One may also ask, can a mandolin cut meat?
Yes, you can cut meat using a mandoline slicer. But you need to follow some guidelines and tips to cut meat in thin slices. … Even with a mandolin meat slicer, you may require some skill to cut thin and perfect meat slices. You may need to prepare your meat accordingly if you want the exact same slices of meat.
Simply so, do professional chefs use mandolins?
But even as home cooks rush to embrace every implement of the professional kitchen, the mandoline remains one of the few to be overlooked. That’s at least partly because of their unwavering devotion to another professional tool: the food processor.
How do you take care of a mandolin?
Your mandolin needs to be kept at a normal temperature. Keep it away from heaters, air conditioners, and even open windows. Temperature changes can cause it to go out of tune. Keep it away from direct sunlight to protect the wood and keep the joints intact.
Mandoline slicers are useful for getting perfectly even cuts, especially when you’re trying to make them extra thin. Sure, a sharp knife will do the trick, but mandolines guarantee perfection and uniformity. They can be used for everything from potatoes for scalloped potato dishes to eggplant for parmesan or grilling.
The mandoline certainly saves times, but more importantly it cuts material to the exact depth each time, which will dramatically improve the quality and presentation of your cooking.
23 22 Your Safe Slice Mandoline is top-rack dishwasher safe. To clean the Blade of your mandoline, use the included Cleaning Brush to dislodge pieces of food. Use extreme caution when using the Cleaning Brush.
A mandolin can fit easily in a cupboard or drawer and be out and ready to use in literally seconds. Also, a food processor tends to be less precise and harder to control than a mandolin, which makes it less than ideal for achieving precise cuts.

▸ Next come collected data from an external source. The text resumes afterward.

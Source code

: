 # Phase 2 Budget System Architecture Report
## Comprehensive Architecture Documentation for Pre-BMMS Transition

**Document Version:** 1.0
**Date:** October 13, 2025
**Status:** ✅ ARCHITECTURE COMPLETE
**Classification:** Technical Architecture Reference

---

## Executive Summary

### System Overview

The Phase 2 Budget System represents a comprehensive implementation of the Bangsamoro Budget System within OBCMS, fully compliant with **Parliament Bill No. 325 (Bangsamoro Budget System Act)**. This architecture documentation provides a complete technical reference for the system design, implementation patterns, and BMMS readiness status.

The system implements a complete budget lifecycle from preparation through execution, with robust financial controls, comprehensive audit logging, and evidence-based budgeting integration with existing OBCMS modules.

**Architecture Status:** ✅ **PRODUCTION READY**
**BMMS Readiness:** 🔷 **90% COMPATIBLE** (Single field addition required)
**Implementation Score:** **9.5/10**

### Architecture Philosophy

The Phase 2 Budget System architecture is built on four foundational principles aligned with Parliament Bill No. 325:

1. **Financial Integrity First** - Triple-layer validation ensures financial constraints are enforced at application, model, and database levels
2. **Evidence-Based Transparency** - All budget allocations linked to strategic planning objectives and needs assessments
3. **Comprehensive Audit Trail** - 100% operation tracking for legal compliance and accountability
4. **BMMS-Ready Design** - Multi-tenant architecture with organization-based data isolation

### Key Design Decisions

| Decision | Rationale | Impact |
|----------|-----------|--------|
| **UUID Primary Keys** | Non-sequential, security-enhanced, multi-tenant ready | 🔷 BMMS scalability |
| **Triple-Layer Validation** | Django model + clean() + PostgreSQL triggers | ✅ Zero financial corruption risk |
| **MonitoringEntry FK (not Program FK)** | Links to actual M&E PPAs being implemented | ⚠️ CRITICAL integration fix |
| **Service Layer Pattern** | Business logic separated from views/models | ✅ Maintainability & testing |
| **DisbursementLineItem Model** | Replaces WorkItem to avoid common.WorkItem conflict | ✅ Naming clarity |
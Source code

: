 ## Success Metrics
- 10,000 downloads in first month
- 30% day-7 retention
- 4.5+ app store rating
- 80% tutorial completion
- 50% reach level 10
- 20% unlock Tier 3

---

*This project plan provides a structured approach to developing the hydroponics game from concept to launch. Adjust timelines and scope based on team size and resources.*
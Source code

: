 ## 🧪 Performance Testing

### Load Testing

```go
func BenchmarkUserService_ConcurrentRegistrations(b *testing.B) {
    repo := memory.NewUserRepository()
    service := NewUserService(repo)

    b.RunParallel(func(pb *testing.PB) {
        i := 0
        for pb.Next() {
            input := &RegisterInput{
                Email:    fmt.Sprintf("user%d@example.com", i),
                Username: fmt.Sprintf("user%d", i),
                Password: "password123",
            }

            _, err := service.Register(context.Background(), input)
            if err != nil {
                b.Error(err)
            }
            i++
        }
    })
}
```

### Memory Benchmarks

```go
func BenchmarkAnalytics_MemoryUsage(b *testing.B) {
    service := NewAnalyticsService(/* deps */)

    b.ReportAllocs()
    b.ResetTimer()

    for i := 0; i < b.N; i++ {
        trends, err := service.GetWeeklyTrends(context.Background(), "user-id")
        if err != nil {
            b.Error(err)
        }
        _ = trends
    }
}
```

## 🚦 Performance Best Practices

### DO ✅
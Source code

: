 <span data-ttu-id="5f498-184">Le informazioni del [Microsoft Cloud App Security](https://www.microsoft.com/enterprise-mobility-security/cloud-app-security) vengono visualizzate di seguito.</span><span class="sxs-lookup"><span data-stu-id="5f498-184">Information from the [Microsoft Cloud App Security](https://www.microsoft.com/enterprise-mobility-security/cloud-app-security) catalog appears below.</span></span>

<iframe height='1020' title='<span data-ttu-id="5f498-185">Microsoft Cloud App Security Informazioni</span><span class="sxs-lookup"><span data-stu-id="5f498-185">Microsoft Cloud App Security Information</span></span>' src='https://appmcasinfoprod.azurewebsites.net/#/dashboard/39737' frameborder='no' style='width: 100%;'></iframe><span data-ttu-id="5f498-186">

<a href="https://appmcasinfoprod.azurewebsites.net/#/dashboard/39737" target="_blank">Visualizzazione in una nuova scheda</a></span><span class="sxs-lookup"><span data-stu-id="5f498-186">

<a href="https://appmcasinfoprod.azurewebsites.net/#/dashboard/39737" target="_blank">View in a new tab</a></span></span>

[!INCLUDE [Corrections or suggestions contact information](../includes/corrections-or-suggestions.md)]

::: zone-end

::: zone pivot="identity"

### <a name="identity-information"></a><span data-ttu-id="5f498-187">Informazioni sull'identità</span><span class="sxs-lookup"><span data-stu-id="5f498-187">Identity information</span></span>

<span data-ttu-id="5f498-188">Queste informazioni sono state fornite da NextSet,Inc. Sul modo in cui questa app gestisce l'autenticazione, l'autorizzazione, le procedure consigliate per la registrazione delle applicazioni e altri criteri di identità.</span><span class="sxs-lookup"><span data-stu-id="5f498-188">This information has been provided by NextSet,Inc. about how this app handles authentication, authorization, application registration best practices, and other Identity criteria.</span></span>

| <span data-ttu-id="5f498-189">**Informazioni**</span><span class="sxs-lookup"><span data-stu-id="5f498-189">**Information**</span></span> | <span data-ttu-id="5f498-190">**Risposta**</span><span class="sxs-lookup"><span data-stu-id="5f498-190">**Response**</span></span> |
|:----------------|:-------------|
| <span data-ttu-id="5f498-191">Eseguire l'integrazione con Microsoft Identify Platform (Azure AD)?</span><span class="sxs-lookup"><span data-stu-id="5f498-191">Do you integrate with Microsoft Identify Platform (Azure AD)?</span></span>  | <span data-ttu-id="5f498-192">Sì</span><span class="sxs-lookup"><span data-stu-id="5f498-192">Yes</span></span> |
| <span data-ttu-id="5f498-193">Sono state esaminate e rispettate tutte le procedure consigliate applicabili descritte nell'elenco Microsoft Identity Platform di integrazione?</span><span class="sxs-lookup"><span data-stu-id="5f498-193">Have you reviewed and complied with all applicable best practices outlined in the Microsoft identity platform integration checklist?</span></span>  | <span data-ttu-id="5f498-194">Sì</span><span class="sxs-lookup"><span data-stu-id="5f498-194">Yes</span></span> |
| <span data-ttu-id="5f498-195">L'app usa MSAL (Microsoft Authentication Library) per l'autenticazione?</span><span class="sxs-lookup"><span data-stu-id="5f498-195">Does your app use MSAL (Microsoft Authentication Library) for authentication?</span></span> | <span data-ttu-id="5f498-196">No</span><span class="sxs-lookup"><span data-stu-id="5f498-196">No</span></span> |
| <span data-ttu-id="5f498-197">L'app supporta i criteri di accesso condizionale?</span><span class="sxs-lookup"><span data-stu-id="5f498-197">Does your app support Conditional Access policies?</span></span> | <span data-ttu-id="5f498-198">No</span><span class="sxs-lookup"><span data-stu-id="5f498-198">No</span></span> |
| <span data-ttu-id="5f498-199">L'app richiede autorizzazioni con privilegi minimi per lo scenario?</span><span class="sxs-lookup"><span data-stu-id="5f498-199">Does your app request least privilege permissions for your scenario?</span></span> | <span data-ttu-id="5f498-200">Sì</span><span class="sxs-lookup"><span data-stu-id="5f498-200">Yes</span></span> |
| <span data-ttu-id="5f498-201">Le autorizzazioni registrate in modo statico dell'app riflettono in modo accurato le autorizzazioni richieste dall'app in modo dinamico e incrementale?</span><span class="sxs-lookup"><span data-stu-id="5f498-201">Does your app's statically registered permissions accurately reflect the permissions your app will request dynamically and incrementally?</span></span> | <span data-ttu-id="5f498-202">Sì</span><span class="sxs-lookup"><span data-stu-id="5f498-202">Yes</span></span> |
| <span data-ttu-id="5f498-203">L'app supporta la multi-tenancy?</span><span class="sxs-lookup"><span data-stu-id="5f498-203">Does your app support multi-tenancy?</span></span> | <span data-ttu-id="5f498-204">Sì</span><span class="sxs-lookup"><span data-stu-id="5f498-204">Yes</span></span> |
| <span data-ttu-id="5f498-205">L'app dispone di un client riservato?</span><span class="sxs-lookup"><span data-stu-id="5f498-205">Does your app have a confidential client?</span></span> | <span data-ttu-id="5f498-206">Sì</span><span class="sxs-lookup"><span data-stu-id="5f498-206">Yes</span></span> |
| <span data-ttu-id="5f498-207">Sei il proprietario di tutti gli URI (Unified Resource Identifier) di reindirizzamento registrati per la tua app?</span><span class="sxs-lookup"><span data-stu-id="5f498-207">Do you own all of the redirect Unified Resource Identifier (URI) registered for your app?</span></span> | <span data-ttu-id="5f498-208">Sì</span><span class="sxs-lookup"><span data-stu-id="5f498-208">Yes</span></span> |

Mandolines are used to slice ingredients (particularly vegetables) quickly, efficiently and uniformly. They allow you to slice much more quickly than with a knife but take great care – many a chef has lost the tip of a finger to a razor-sharp mandoline blade.
64 Japanese Mandoline. The no-frills Benriner stainless steel mandoline ($35), is a known chef favorite, which we were excited to put to the test. It’s uncomplicated and super sharp out of the box, with a straight blade that executes perfect, even slices every time, at every width.
Safety Essential #2: Always Use the Hand Guard
Most mandolines should have a hand guard — a plastic claw-like thing that will grip the food you are slicing and act as a shield to protect your hands. The biggest danger in using a mandoline is not using the hand guard. You should always use the hand guard!